A large part of the trial was based on the victim blaming, exceedingly popular in the early 19th century, making Mary Ashford the victim for her “sin”, in this case the premarital sex, making no room to consider the case as a freak accident.

Ashford was after her death set an example for girls going to parties and meeting men. Her gravestone, still preserved today, reads:

As a warning to female virtue and a humble monument to female chastity, this stone marks the grave of Mary Ashford who on the twentieth year of her age having incautiously repaired to a scene of amusement without proper protection, was brutally murdered on 27th May 1817.

Such “murder stones” were common in England, mostly in the 1820s, usually blaming female murder victims for their own deaths and warning other young women of the consequences of committing similar “immoral” acts.
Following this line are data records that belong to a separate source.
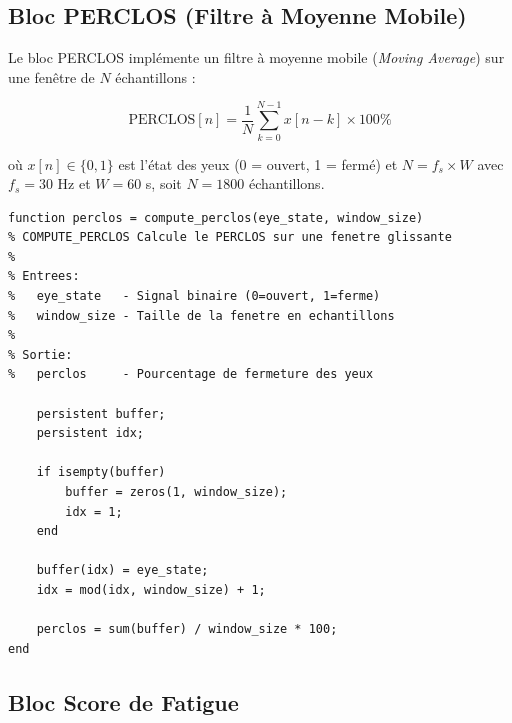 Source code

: \subsection{Bloc PERCLOS (Filtre à Moyenne Mobile)}

Le bloc PERCLOS implémente un filtre à moyenne mobile (\textit{Moving Average}) sur une fenêtre de $N$ échantillons :

\begin{equation}
\text{PERCLOS}[n] = \frac{1}{N} \sum_{k=0}^{N-1} x[n - k] \times 100\%
\label{eq:perclos_simulink}
\end{equation}

où $x[n] \in \{0, 1\}$ est l'état des yeux (0 = ouvert, 1 = fermé) et $N = f_s \times W$ avec $f_s = 30$ Hz et $W = 60$ s, soit $N = 1800$ échantillons.

\begin{lstlisting}[style=matlabstyle, caption={Implémentation du bloc PERCLOS en MATLAB.}, label={lst:perclos_matlab}]
function perclos = compute_perclos(eye_state, window_size)
% COMPUTE_PERCLOS Calcule le PERCLOS sur une fenetre glissante
%
% Entrees:
%   eye_state   - Signal binaire (0=ouvert, 1=ferme)
%   window_size - Taille de la fenetre en echantillons
%
% Sortie:
%   perclos     - Pourcentage de fermeture des yeux

    persistent buffer;
    persistent idx;
    
    if isempty(buffer)
        buffer = zeros(1, window_size);
        idx = 1;
    end
    
    buffer(idx) = eye_state;
    idx = mod(idx, window_size) + 1;
    
    perclos = sum(buffer) / window_size * 100;
end
\end{lstlisting}

\subsection{Bloc Score de Fatigue}

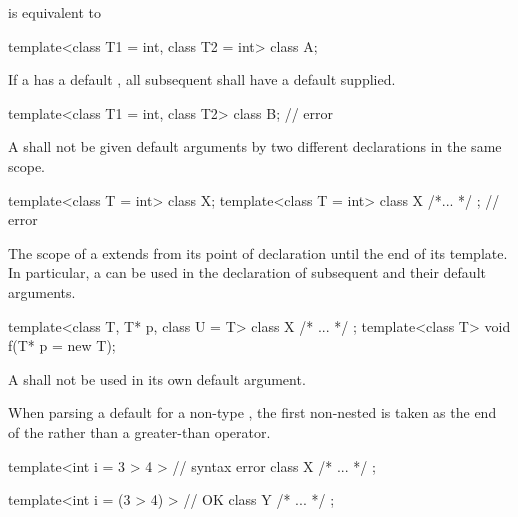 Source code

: is equivalent to

\begin{codeblock}
template<class T1 = int, class T2 = int> class A;
\end{codeblock}
\exitexampleb

\pnum
If a
has a default
,
all subsequent
shall have a default
supplied.
\enterexample

\begin{codeblock}
template<class T1 = int, class T2> class B;   // error
\end{codeblock}
\exitexampleb

\pnum
A
shall
not be given default arguments by two different declarations in the same scope.
\enterexample

\begin{codeblock}
template<class T = int> class X;
template<class T = int> class X { /*... */ }; // error
\end{codeblock}
\exitexampleb

\pnum
The scope of a  extends from its point of
declaration until the end of its template. In particular, a
 can be used in the declaration of
subsequent  and their default arguments.
\enterexample

\begin{codeblock}
template<class T, T* p, class U = T> class X { /* ... */ };
template<class T> void f(T* p = new T);
\end{codeblock}

\exitexampleb

\pnum
A  shall not be used in its own default
argument.

%
\pnum
When parsing a default
for a non-type
,
the first non-nested
\tcode{>}
is taken as the end of the
rather than a greater-than operator.
\enterexample

\begin{codeblock}
template<int i = 3 > 4 >        // syntax error
  class X { /* ... */ };

template<int i = (3 > 4) >      // OK
  class Y { /* ... */ };
\end{codeblock}
\exitexampleb

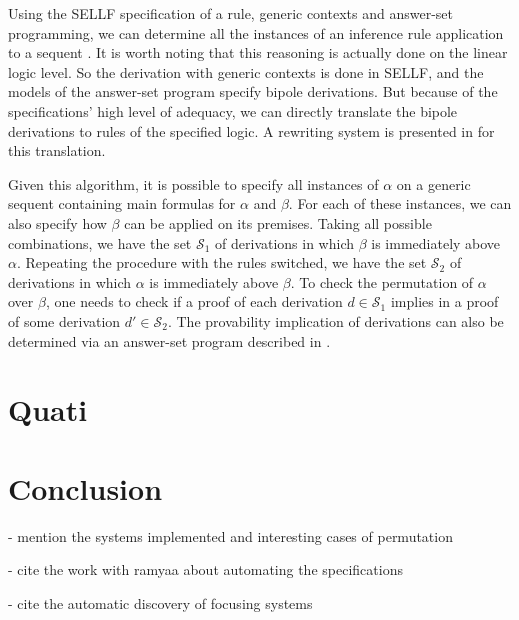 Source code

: \documentclass{llncs}
\begin{document}
Using the SELLF specification of a rule, generic contexts and answer-set
programming, we can determine all the instances of an inference rule
application to a sequent \cite{iclp}. It is worth noting that this reasoning is
actually done on the linear logic level. So the derivation with generic contexts
is done in SELLF, and the models of the answer-set program specify bipole
derivations. But because of the specifications' high level of adequacy, we can
directly translate the bipole derivations to rules of the specified logic. A
rewriting system is presented in \cite{iclp} for this translation.

Given this algorithm, it is possible to specify all instances of $\alpha$ on a
generic sequent containing main formulas for $\alpha$ and $\beta$. For each of
these instances, we can also specify how $\beta$ can be applied on its premises.
Taking all possible combinations, we have the set $\mathcal{S}_1$ of
derivations in which $\beta$ is immediately above $\alpha$. Repeating the
procedure with the rules switched, we have the set $\mathcal{S}_2$ of
derivations in which $\alpha$ is immediately above $\beta$. To check the
permutation of $\alpha$ over $\beta$, one needs to check if a proof of each
derivation $d \in \mathcal{S}_1$ implies in a proof of some derivation $d' \in
\mathcal{S}_2$. The provability implication of derivations can also be
determined via an answer-set program described in \cite{iclp}.

\section{Quati}
\label{sec:quati}


\section{Conclusion}
\label{sec:conclusion}

- mention the systems implemented and interesting cases of permutation

- cite the work with ramyaa about automating the specifications

- cite the automatic discovery of focusing systems
\end{document}
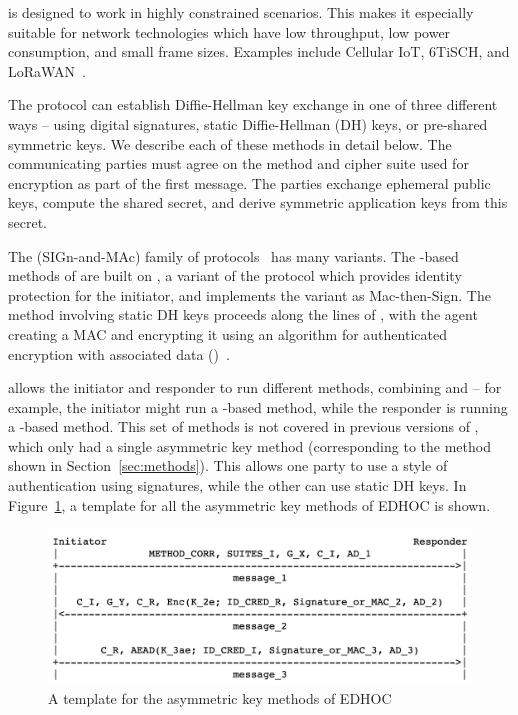 \mEdhoc is designed to work in highly constrained scenarios. This makes it especially suitable for network technologies which have low throughput, low power consumption, and small frame sizes. Examples include Cellular IoT, 6TiSCH, and LoRaWAN~\cite{lorawan1,lorawan2}.

The \mEdhoc protocol can establish Diffie-Hellman key exchange in one of three different ways -- using digital signatures, static Diffie-Hellman (DH) keys, or pre-shared symmetric keys. We describe each of these methods in detail below. The communicating parties must agree on the method and cipher suite used for encryption as part of the first message. The parties exchange ephemeral public keys, compute the shared secret, and derive symmetric application keys from this secret.

The \mSigma (SIGn-and-MAc) family of protocols~\cite{sigma} has many variants. The \mSig-based methods of \mEdhoc are built on \mSigmaI, a variant of the \mSigma protocol which provides identity protection for the initiator, and  implements the \mSigmaI variant as Mac-then-Sign. The method involving static DH keys proceeds along the lines of \mOptls, with the agent creating a MAC and encrypting it using an algorithm for authenticated encryption with associated data (\mAead)~\cite{aead,rfc5116}. 

\mEdhoc allows the initiator and responder to run different methods, combining \mSig and \mStat -- for example, the initiator might run a \mSig-based method, while the responder is running a \mStat-based method. This set of methods is not covered in previous versions of \mEdhoc, which only had a single \mSigma asymmetric key method (corresponding to the \mSigSig method shown in Section~\ref{sec:methods}). This allows one party to use a \mSigma style of authentication using signatures, while the other can use static DH keys. In Figure~\ref{fig:edhocasym}, a template for all the asymmetric key methods of EDHOC is shown. 

\begin{figure}[!h]\label{fig:edhocasym}
\centering
\includegraphics[scale=0.3]{Images/asym.png}
\caption{A template for the asymmetric key methods of EDHOC}
\end{figure}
The “Murderabilia Market” of Mary Ashford’s Death

The trial was exceedingly advertised and especially intriguing, as women were not allowed into the courtroom due to the involvement of at the time immoral subjects, such as premarital sex and one-night stands. At the time several publications were printed with reports of the story, keeping people guessing about various solutions of the murder and the outcome of the trial.

Several ephemeral publications on the murder case and trial, as well as reports from the court were issued at the time with titles such as The affecting case of Mary Ashford, a beautiful young virgin, who was diabolically ravished, murdered, and thrown into a pit, as she was returning from a dance. At least two theater plays were dramatically presenting the events of the fatal nights, attracting the audience with headings: The Mysterious Murder: or, What’s the clock? A melo-drama in three acts [and in prose]. Founded on a tale too true [the murder of Mary Ashford]. Written by George Ludlam and The Murdered Maid; or the Clock struck Four!!! a drama in three acts [and in prose, founded on the murder of Mary Ashford.

Rowland Hill as a Map Maker

Rowland Hill, a man with an impressive biography of achievements, is today probably most recognized by his invention of a modern postage stamp.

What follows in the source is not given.